When her feet were as clean as they were likely to get, she took a long careful step back onto new grass instead of mud and said, “My mother could keep her feet dry, as she informed me every time we passed a puddle even though she hadn’t tested high enough to attend the university.”

Until she mentioned her mother and started to smell angry, he’d thought she was talking to distract him from the apples.

“When you get right down to it,” she added, heading toward the road, “it’s a fairly useless skill. If there’s a puddle in your way, go around. If there’s a river, build a bridge. By third level, you can convince rain not to fall on you. Or you could carry an umbrella.”

Tomas frowned at the pond, decided he wasn’t hungry enough for frog, then hurried to catch up. “Are you sure that’s how it works?”

“The university may have been confused by my breadth of mediocrity, but they did let me in.”

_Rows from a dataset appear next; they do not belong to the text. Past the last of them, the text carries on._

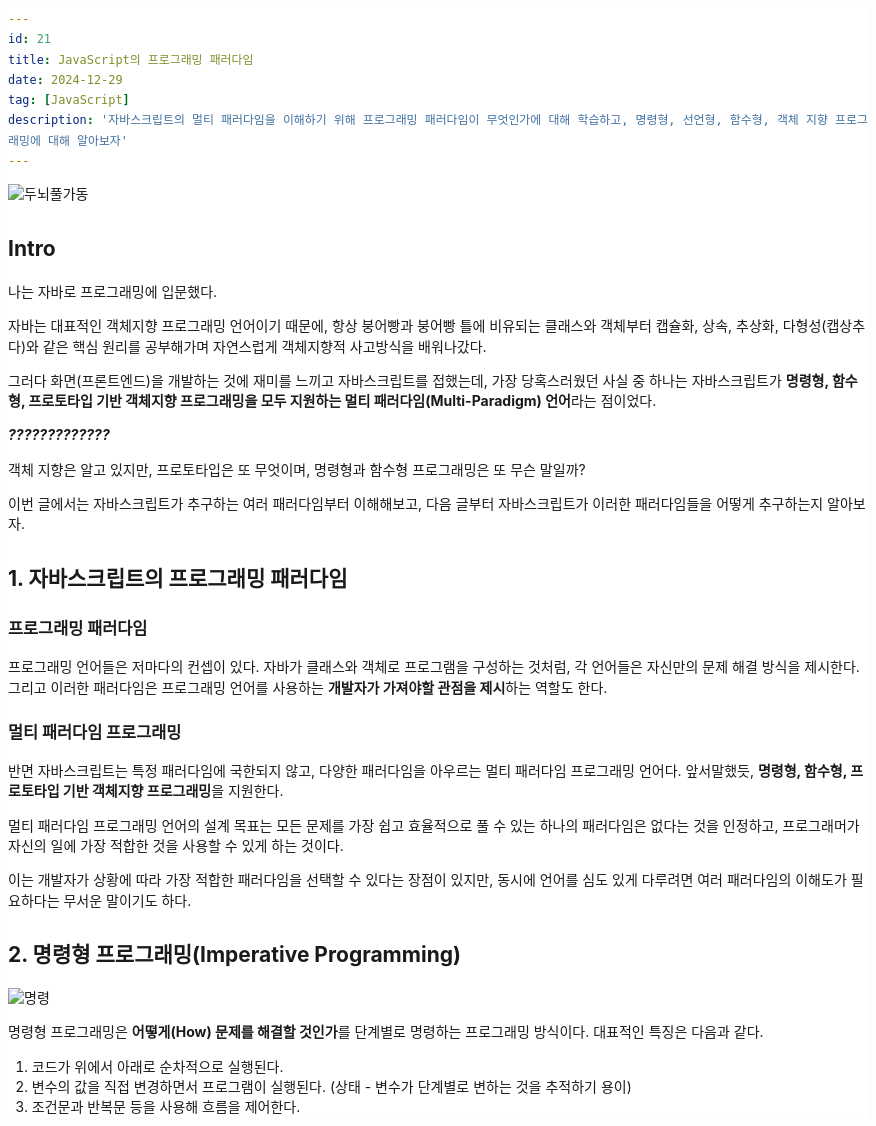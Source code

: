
 ```yaml
---
id: 21
title: JavaScript의 프로그래밍 패러다임
date: 2024-12-29
tag: [JavaScript]
description: '자바스크립트의 멀티 패러다임을 이해하기 위해 프로그래밍 패러다임이 무엇인가에 대해 학습하고, 명령형, 선언형, 함수형, 객체 지향 프로그래밍에 대해 알아보자'
---
```


![두뇌풀가동](/markdowns/images/post21-30/brain-grass-working.png)

## Intro

나는 자바로 프로그래밍에 입문했다.

자바는 대표적인 객체지향 프로그래밍 언어이기 때문에, 항상 붕어빵과 붕어빵 틀에 비유되는 클래스와 객체부터 캡슐화, 상속, 추상화, 다형성(캡상추다)와 같은 핵심 원리를 공부해가며 자연스럽게 객체지향적 사고방식을 배워나갔다.

그러다 화면(프론트엔드)을 개발하는 것에 재미를 느끼고 자바스크립트를 접했는데, 가장 당혹스러웠던 사실 중 하나는 자바스크립트가 **명령형, 함수형, 프로토타입 기반 객체지향 프로그래밍을 모두 지원하는 멀티 패러다임(Multi-Paradigm) 언어**라는 점이었다.

**_?????????????_**

객체 지향은 알고 있지만, 프로토타입은 또 무엇이며, 명령형과 함수형 프로그래밍은 또 무슨 말일까?

이번 글에서는 자바스크립트가 추구하는 여러 패러다임부터 이해해보고, 다음 글부터 자바스크립트가 이러한 패러다임들을 어떻게 추구하는지 알아보자.

## 1. 자바스크립트의 프로그래밍 패러다임

### 프로그래밍 패러다임

프로그래밍 언어들은 저마다의 컨셉이 있다. 자바가 클래스와 객체로 프로그램을 구성하는 것처럼, 각 언어들은 자신만의 문제 해결 방식을 제시한다. 그리고 이러한 패러다임은 프로그래밍 언어를 사용하는 **개발자가 가져야할 관점을 제시**하는 역할도 한다.

### 멀티 패러다임 프로그래밍

반면 자바스크립트는 특정 패러다임에 국한되지 않고, 다양한 패러다임을 아우르는 멀티 패러다임 프로그래밍 언어다. 앞서말했듯, **명령형, 함수형, 프로토타입 기반 객체지향 프로그래밍**을 지원한다.

멀티 패러다임 프로그래밍 언어의 설계 목표는 모든 문제를 가장 쉽고 효율적으로 풀 수 있는 하나의 패러다임은 없다는 것을 인정하고, 프로그래머가 자신의 일에 가장 적합한 것을 사용할 수 있게 하는 것이다.

이는 개발자가 상황에 따라 가장 적합한 패러다임을 선택할 수 있다는 장점이 있지만, 동시에 언어를 심도 있게 다루려면 여러 패러다임의 이해도가 필요하다는 무서운 말이기도 하다.

## 2. 명령형 프로그래밍(Imperative Programming)

![명령](/markdowns/images/post21-30/imperative.png)

명령형 프로그래밍은 **어떻게(How) 문제를 해결할 것인가**를 단계별로 명령하는 프로그래밍 방식이다. 대표적인 특징은 다음과 같다.

1. 코드가 위에서 아래로 순차적으로 실행된다.
2. 변수의 값을 직접 변경하면서 프로그램이 실행된다. (상태 - 변수가 단계별로 변하는 것을 추적하기 용이)
3. 조건문과 반복문 등을 사용해 흐름을 제어한다.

The Mage-pack had no first level mages. Harry was no more than second, but Harry was a soldier and his friend, not a mage, and while he’d been upset about not qualifying for the artillery, he’d only really cared when it came to his stupid crush on Geneviene. He did, however, always make sure the soldiers under his command had hot food and coffee. Had been. Made sure. When he finally remembered to always refer to Harry in the past tense, would it be real? “Maybe they start with purifying because it’s useful.”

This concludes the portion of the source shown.